**What to produce**
List each line of the data in which the string "your" appears.

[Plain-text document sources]

****************

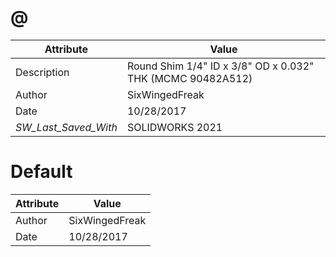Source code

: # @
| Attribute | Value |
| ---  | ---     |
| Description | Round Shim 1/4&quot; ID x 3/8&quot; OD x 0.032&quot; THK (MCMC 90482A512) |
| Author | SixWingedFreak |
| Date | 10/28/2017 |
| _SW_Last_Saved_With_ | SOLIDWORKS 2021 |
# Default
| Attribute | Value |
| ---  | ---     |
| Author | SixWingedFreak |
| Date | 10/28/2017 |
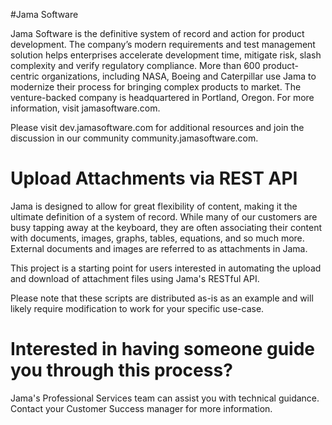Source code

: #Jama Software

Jama Software is the definitive system of record and action for product development. The company’s modern requirements and test management solution helps enterprises accelerate development time, mitigate risk, slash complexity and verify regulatory compliance. More than 600 product-centric organizations, including NASA, Boeing and Caterpillar use Jama to modernize their process for bringing complex products to market. The venture-backed company is headquartered in Portland, Oregon. For more information, visit jamasoftware.com.

Please visit dev.jamasoftware.com for additional resources and join the discussion in our community community.jamasoftware.com.


# Upload Attachments via REST API  

Jama is designed to allow for great flexibility of content, making it the ultimate definition of a system of record. While many of our customers are busy tapping away at the keyboard, they are often associating their content with documents, images, graphs, tables, equations, and so much more. External documents and images are referred to as attachments in Jama.

This project is a starting point for users interested in automating the upload and download of attachment files using Jama's RESTful API.  

Please note that these scripts are distributed as-is as an example and will likely require modification to work for your specific use-case.


# Interested in having someone guide you through this process?

Jama's Professional Services team can assist you with technical guidance. Contact your Customer Success manager for more information.
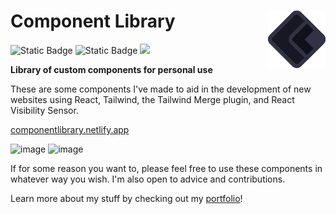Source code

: <h1>
  Component Library
  <img src='/public/logo.svg' style='background-color:transparent;' align='right'/>
</h1>

![Static Badge](https://img.shields.io/badge/Status-Active-lightgreen)
![Static Badge](https://img.shields.io/badge/Made_With-React-149eca?logo=react)
<a href='https://dannyharris.info/'><img src='https://img.shields.io/badge/DH-Portfolio-1d72af' /></a>

**Library of custom components for personal use**

These are some components I've made to aid in the development of new websites using React, Tailwind, the Tailwind Merge plugin, and React Visibility Sensor.

[componentlibrary.netlify.app](https://componentlibrary.netlify.app/)

![image](https://github.com/Zerossive/component-library/assets/47612836/3f5aa936-9d88-46ea-a2b2-19e6da2278a7)
![image](https://github.com/Zerossive/component-library/assets/47612836/7e2c1d4d-6b4d-423c-a802-0e14e01e6e7d)


If for some reason you want to, please feel free to use these components in whatever way you wish. I'm also open to advice and contributions.

Learn more about my stuff by checking out my [portfolio](https://dannyharris.info/)!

****************

**Exercise solution**
Please note that these scripts are distributed as-is as an example and will likely require modification to work for your specific use-case.
Jama's Professional Services team can assist you with technical guidance. Contact your Customer Success manager for more information.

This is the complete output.